In the context of the recent intersections between environmental protection laws and insolvency laws, in relation to CORA laws and Linc Energy in Queensland, and Redwater in Canada, NSW has now revealed concerns it has about the adequacy of funds set aside to meet rehabilitation costs resulting from mining company collapses.

The NSW Auditor-General has reported that despite NSW laws allowing security to be taken for the costs of mining rehabilitation, NSW has not maintained adequate security to cover the liabilities associated with mine closures and rehabilitation. This is also despite the total value of security – usually in the form of a bank guarantee or cash – having increased from $500 million in 2005 to around $2.2 billion in 2016, covering around 450 mine sites.

Under Part 12A of the Mining Act 1992, NSW mining companies must provide a security deposit to cover the full costs of rehabilitation of their mine sites in the event of default by the company. The amount of the deposit for each site is based on approved estimates of the mine’s full rehabilitation costs as approved by the NSW Department of Planning and Environment.

Security deposits are regarded as an option of last resort.
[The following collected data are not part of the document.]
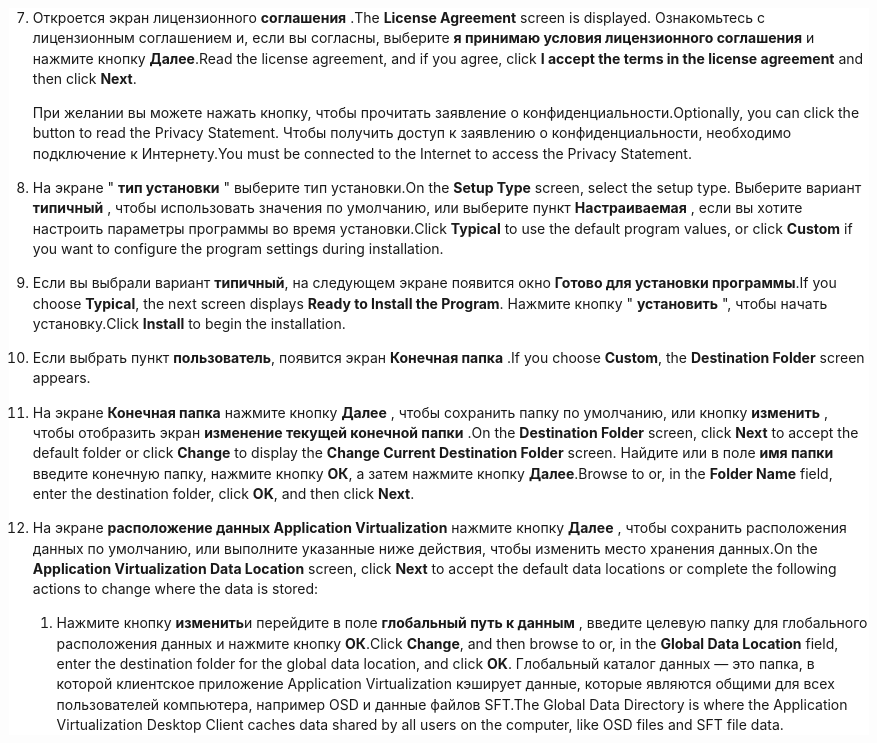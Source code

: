 7. <span data-ttu-id="847b5-134">Откроется экран лицензионного **соглашения** .</span><span class="sxs-lookup"><span data-stu-id="847b5-134">The **License Agreement** screen is displayed.</span></span> <span data-ttu-id="847b5-135">Ознакомьтесь с лицензионным соглашением и, если вы согласны, выберите **я принимаю условия лицензионного соглашения** и нажмите кнопку **Далее**.</span><span class="sxs-lookup"><span data-stu-id="847b5-135">Read the license agreement, and if you agree, click **I accept the terms in the license agreement** and then click **Next**.</span></span>

   <span data-ttu-id="847b5-136">При желании вы можете нажать кнопку, чтобы прочитать заявление о конфиденциальности.</span><span class="sxs-lookup"><span data-stu-id="847b5-136">Optionally, you can click the button to read the Privacy Statement.</span></span> <span data-ttu-id="847b5-137">Чтобы получить доступ к заявлению о конфиденциальности, необходимо подключение к Интернету.</span><span class="sxs-lookup"><span data-stu-id="847b5-137">You must be connected to the Internet to access the Privacy Statement.</span></span>

8. <span data-ttu-id="847b5-138">На экране " **тип установки** " выберите тип установки.</span><span class="sxs-lookup"><span data-stu-id="847b5-138">On the **Setup Type** screen, select the setup type.</span></span> <span data-ttu-id="847b5-139">Выберите вариант **типичный** , чтобы использовать значения по умолчанию, или выберите пункт **Настраиваемая** , если вы хотите настроить параметры программы во время установки.</span><span class="sxs-lookup"><span data-stu-id="847b5-139">Click **Typical** to use the default program values, or click **Custom** if you want to configure the program settings during installation.</span></span>

9. <span data-ttu-id="847b5-140">Если вы выбрали вариант **типичный**, на следующем экране появится окно **Готово для установки программы**.</span><span class="sxs-lookup"><span data-stu-id="847b5-140">If you choose **Typical**, the next screen displays **Ready to Install the Program**.</span></span> <span data-ttu-id="847b5-141">Нажмите кнопку " **установить** ", чтобы начать установку.</span><span class="sxs-lookup"><span data-stu-id="847b5-141">Click **Install** to begin the installation.</span></span>

10. <span data-ttu-id="847b5-142">Если выбрать пункт **пользователь**, появится экран **Конечная папка** .</span><span class="sxs-lookup"><span data-stu-id="847b5-142">If you choose **Custom**, the **Destination Folder** screen appears.</span></span>

11. <span data-ttu-id="847b5-143">На экране **Конечная папка** нажмите кнопку **Далее** , чтобы сохранить папку по умолчанию, или кнопку **изменить** , чтобы отобразить экран **изменение текущей конечной папки** .</span><span class="sxs-lookup"><span data-stu-id="847b5-143">On the **Destination Folder** screen, click **Next** to accept the default folder or click **Change** to display the **Change Current Destination Folder** screen.</span></span> <span data-ttu-id="847b5-144">Найдите или в поле **имя папки** введите конечную папку, нажмите кнопку **ОК**, а затем нажмите кнопку **Далее**.</span><span class="sxs-lookup"><span data-stu-id="847b5-144">Browse to or, in the **Folder Name** field, enter the destination folder, click **OK**, and then click **Next**.</span></span>

12. <span data-ttu-id="847b5-145">На экране **расположение данных Application Virtualization** нажмите кнопку **Далее** , чтобы сохранить расположения данных по умолчанию, или выполните указанные ниже действия, чтобы изменить место хранения данных.</span><span class="sxs-lookup"><span data-stu-id="847b5-145">On the **Application Virtualization Data Location** screen, click **Next** to accept the default data locations or complete the following actions to change where the data is stored:</span></span>

    1. <span data-ttu-id="847b5-146">Нажмите кнопку **изменить**и перейдите в поле **глобальный путь к данным** , введите целевую папку для глобального расположения данных и нажмите кнопку **ОК**.</span><span class="sxs-lookup"><span data-stu-id="847b5-146">Click **Change**, and then browse to or, in the **Global Data Location** field, enter the destination folder for the global data location, and click **OK**.</span></span> <span data-ttu-id="847b5-147">Глобальный каталог данных — это папка, в которой клиентское приложение Application Virtualization кэширует данные, которые являются общими для всех пользователей компьютера, например OSD и данные файлов SFT.</span><span class="sxs-lookup"><span data-stu-id="847b5-147">The Global Data Directory is where the Application Virtualization Desktop Client caches data shared by all users on the computer, like OSD files and SFT file data.</span></span>
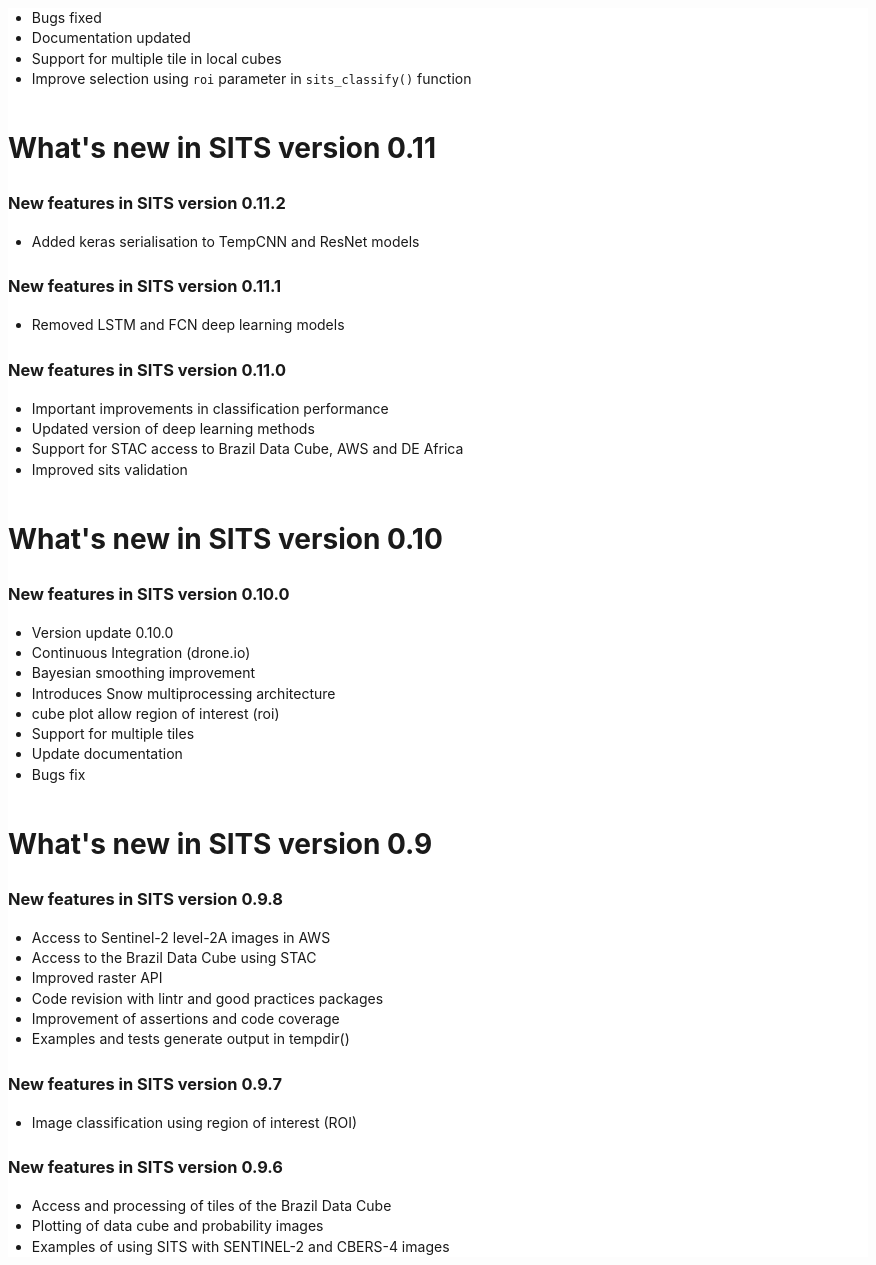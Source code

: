 * Bugs fixed
* Documentation updated
* Support for multiple tile in local cubes
* Improve selection using `roi` parameter in `sits_classify()` function

# What's new in SITS version 0.11

### New features in SITS version 0.11.2

* Added keras serialisation to TempCNN and ResNet models

### New features in SITS version 0.11.1

* Removed LSTM and FCN deep learning models

### New features in SITS version 0.11.0

* Important improvements in classification performance
* Updated version of deep learning methods
* Support for STAC access to Brazil Data Cube, AWS and DE Africa
* Improved sits validation

# What's new in SITS version 0.10

### New features in SITS version 0.10.0
* Version update 0.10.0
* Continuous Integration (drone.io)
* Bayesian smoothing improvement
* Introduces Snow multiprocessing architecture
* cube plot allow region of interest (roi)
* Support for multiple tiles
* Update documentation
* Bugs fix

# What's new in SITS version 0.9

### New features in SITS version 0.9.8
* Access to Sentinel-2 level-2A images in AWS
* Access to the Brazil Data Cube using STAC
* Improved raster API 
* Code revision with lintr and good practices packages
* Improvement of assertions and code coverage
* Examples and tests generate output in tempdir()

### New features in SITS version 0.9.7
* Image classification using region of interest (ROI)

### New features in SITS version 0.9.6
* Access and processing of tiles of the Brazil Data Cube
* Plotting of data cube and probability images
* Examples of using SITS with SENTINEL-2 and CBERS-4 images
The Department has other legislative and regulatory tools under the Mining Act which it normally uses to promote environmental compliance, such as directions, fines and in the end revoking a mining lease. To date, the Department says it has never had to access a security deposit for any significant development mine site.

However, the Auditor-General has found that the security deposits held are not likely to be sufficient to cover the full costs of each mine’s rehabilitation in the event of a default. The deposits have not been updated since 2013 and some activities required for effective rehabilitation are not covered or covered fully, and they do not include sufficient contingency given the substantial risks and uncertainties involved. The audit also showed that the risk of significant unexpected environmental degradation in the long-term was not factored in, after a mine is deemed to be rehabilitated and the security deposit is returned, for which some protection other than a security deposit is needed.

The Department says it has legal advice that it should be able to claim on these bank guarantees, for example, if the mining company goes into liquidation. If the deposit proves inadequate, NSW would be making what may well be a fruitless claim in the company’s liquidation, along with the bank.

While some queries may be raised about these findings of the audit report, none are asked here.

Some points to note

  • At least this NSW law recognises that the way to cover such claims is to take security, as a default position if regulation itself does not address the risks of deposit moneys being inadequate.  Queensland also has the fall back option of bringing accessorial claims against the financiers and others benefiting from the mining operations.
  • While environmental damage is a provable debt, assessments of its contingent losses are difficult and inherently uncertain. Also, there are practical difficulties identified by the Auditor-General, those of significant unexpected environmental degradation long after a mine is deemed to be rehabilitated and the security deposit is returned. Insolvency law has difficulty in addressing such claims: see my article Latent environmental damage and a deregistered company (2001) 1(7) INSLB 117; CAMAC Report on Long Tail Liabilities: The treatment of unascertained future personal injury claims, May 2008. 
  • One other point of comparison is that Canada has itsorphan wells”, being abandoned and contaminated oil wells, whose responsibility partly falls to the underfunded Orphan Wells Association. NSW has its Derelict Mine Sites Fund set up under s 242C of the Mining Act, the adequacy of which is not addressed in the audit report.
  • And it should be understood that environmental rehabilitation following legitimate resource exploitation is a world wide problem. For the latest international review of this topic, although before Redwater, see The Environmental Liabilities of a Bankruptcy Estate, International Insolvency Review, March 2017 pp 40–59, by Professor Tuula Linna.